(Dataset entries)
▬▬▬▬▬▬▬▬▬▬

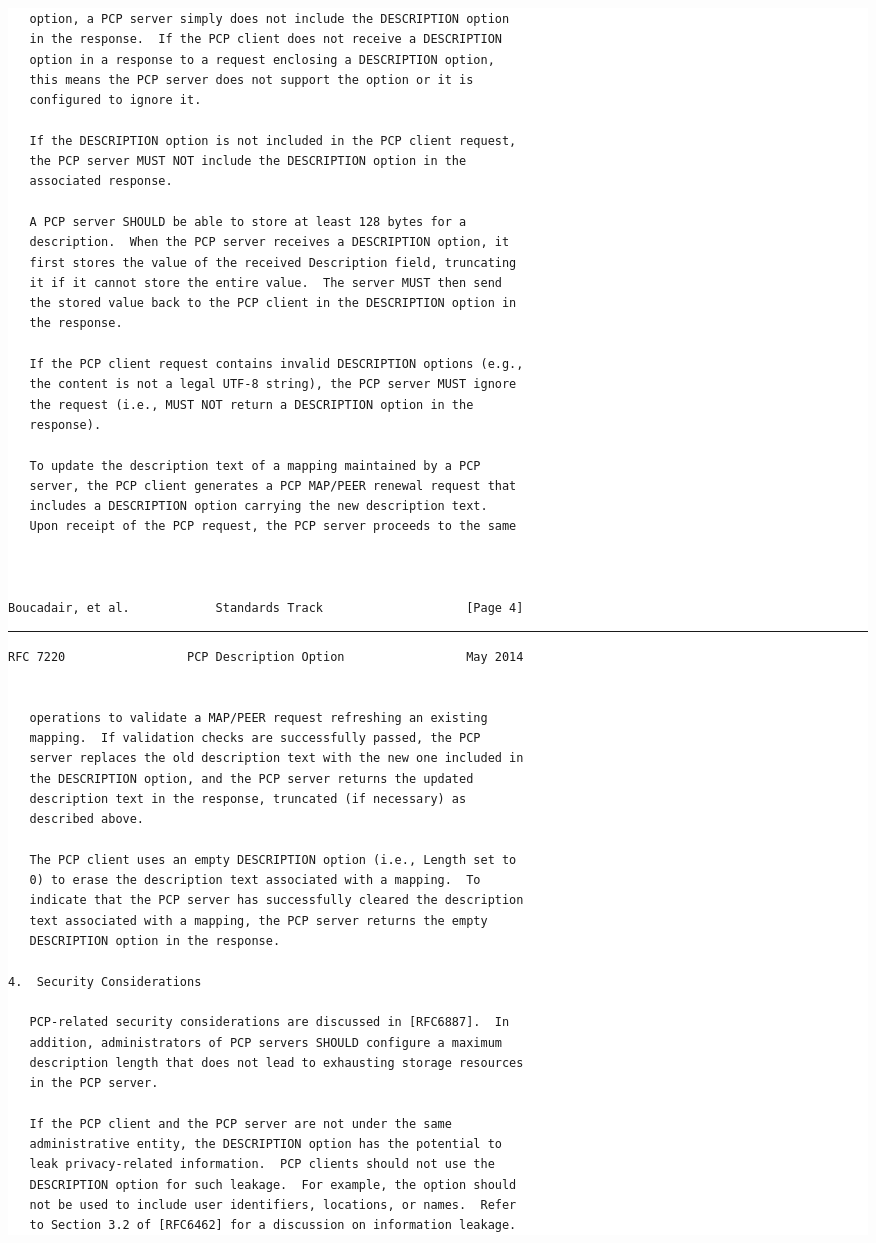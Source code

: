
 ``` newpage
   option, a PCP server simply does not include the DESCRIPTION option
   in the response.  If the PCP client does not receive a DESCRIPTION
   option in a response to a request enclosing a DESCRIPTION option,
   this means the PCP server does not support the option or it is
   configured to ignore it.

   If the DESCRIPTION option is not included in the PCP client request,
   the PCP server MUST NOT include the DESCRIPTION option in the
   associated response.

   A PCP server SHOULD be able to store at least 128 bytes for a
   description.  When the PCP server receives a DESCRIPTION option, it
   first stores the value of the received Description field, truncating
   it if it cannot store the entire value.  The server MUST then send
   the stored value back to the PCP client in the DESCRIPTION option in
   the response.

   If the PCP client request contains invalid DESCRIPTION options (e.g.,
   the content is not a legal UTF-8 string), the PCP server MUST ignore
   the request (i.e., MUST NOT return a DESCRIPTION option in the
   response).

   To update the description text of a mapping maintained by a PCP
   server, the PCP client generates a PCP MAP/PEER renewal request that
   includes a DESCRIPTION option carrying the new description text.
   Upon receipt of the PCP request, the PCP server proceeds to the same



Boucadair, et al.            Standards Track                    [Page 4]
```

------------------------------------------------------------------------

``` newpage
RFC 7220                 PCP Description Option                 May 2014


   operations to validate a MAP/PEER request refreshing an existing
   mapping.  If validation checks are successfully passed, the PCP
   server replaces the old description text with the new one included in
   the DESCRIPTION option, and the PCP server returns the updated
   description text in the response, truncated (if necessary) as
   described above.

   The PCP client uses an empty DESCRIPTION option (i.e., Length set to
   0) to erase the description text associated with a mapping.  To
   indicate that the PCP server has successfully cleared the description
   text associated with a mapping, the PCP server returns the empty
   DESCRIPTION option in the response.

4.  Security Considerations

   PCP-related security considerations are discussed in [RFC6887].  In
   addition, administrators of PCP servers SHOULD configure a maximum
   description length that does not lead to exhausting storage resources
   in the PCP server.

   If the PCP client and the PCP server are not under the same
   administrative entity, the DESCRIPTION option has the potential to
   leak privacy-related information.  PCP clients should not use the
   DESCRIPTION option for such leakage.  For example, the option should
   not be used to include user identifiers, locations, or names.  Refer
   to Section 3.2 of [RFC6462] for a discussion on information leakage.
```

▬▬▬▬▬▬▬▬▬▬

Task to carry out: Your reply should consist of the data, transcribed exactly, and should hold no pictures.

Expected answer:
Source code

:
 ``` newpage
   option, a PCP server simply does not include the DESCRIPTION option
   in the response.  If the PCP client does not receive a DESCRIPTION
   option in a response to a request enclosing a DESCRIPTION option,
   this means the PCP server does not support the option or it is
   configured to ignore it.

   If the DESCRIPTION option is not included in the PCP client request,
   the PCP server MUST NOT include the DESCRIPTION option in the
   associated response.

   A PCP server SHOULD be able to store at least 128 bytes for a
   description.  When the PCP server receives a DESCRIPTION option, it
   first stores the value of the received Description field, truncating
   it if it cannot store the entire value.  The server MUST then send
   the stored value back to the PCP client in the DESCRIPTION option in
   the response.

   If the PCP client request contains invalid DESCRIPTION options (e.g.,
   the content is not a legal UTF-8 string), the PCP server MUST ignore
   the request (i.e., MUST NOT return a DESCRIPTION option in the
   response).

   To update the description text of a mapping maintained by a PCP
   server, the PCP client generates a PCP MAP/PEER renewal request that
   includes a DESCRIPTION option carrying the new description text.
   Upon receipt of the PCP request, the PCP server proceeds to the same



Boucadair, et al.            Standards Track                    [Page 4]
```

------------------------------------------------------------------------

``` newpage
RFC 7220                 PCP Description Option                 May 2014


   operations to validate a MAP/PEER request refreshing an existing
   mapping.  If validation checks are successfully passed, the PCP
   server replaces the old description text with the new one included in
   the DESCRIPTION option, and the PCP server returns the updated
   description text in the response, truncated (if necessary) as
   described above.

   The PCP client uses an empty DESCRIPTION option (i.e., Length set to
   0) to erase the description text associated with a mapping.  To
   indicate that the PCP server has successfully cleared the description
   text associated with a mapping, the PCP server returns the empty
   DESCRIPTION option in the response.

4.  Security Considerations

   PCP-related security considerations are discussed in [RFC6887].  In
   addition, administrators of PCP servers SHOULD configure a maximum
   description length that does not lead to exhausting storage resources
   in the PCP server.

   If the PCP client and the PCP server are not under the same
   administrative entity, the DESCRIPTION option has the potential to
   leak privacy-related information.  PCP clients should not use the
   DESCRIPTION option for such leakage.  For example, the option should
   not be used to include user identifiers, locations, or names.  Refer
   to Section 3.2 of [RFC6462] for a discussion on information leakage.
```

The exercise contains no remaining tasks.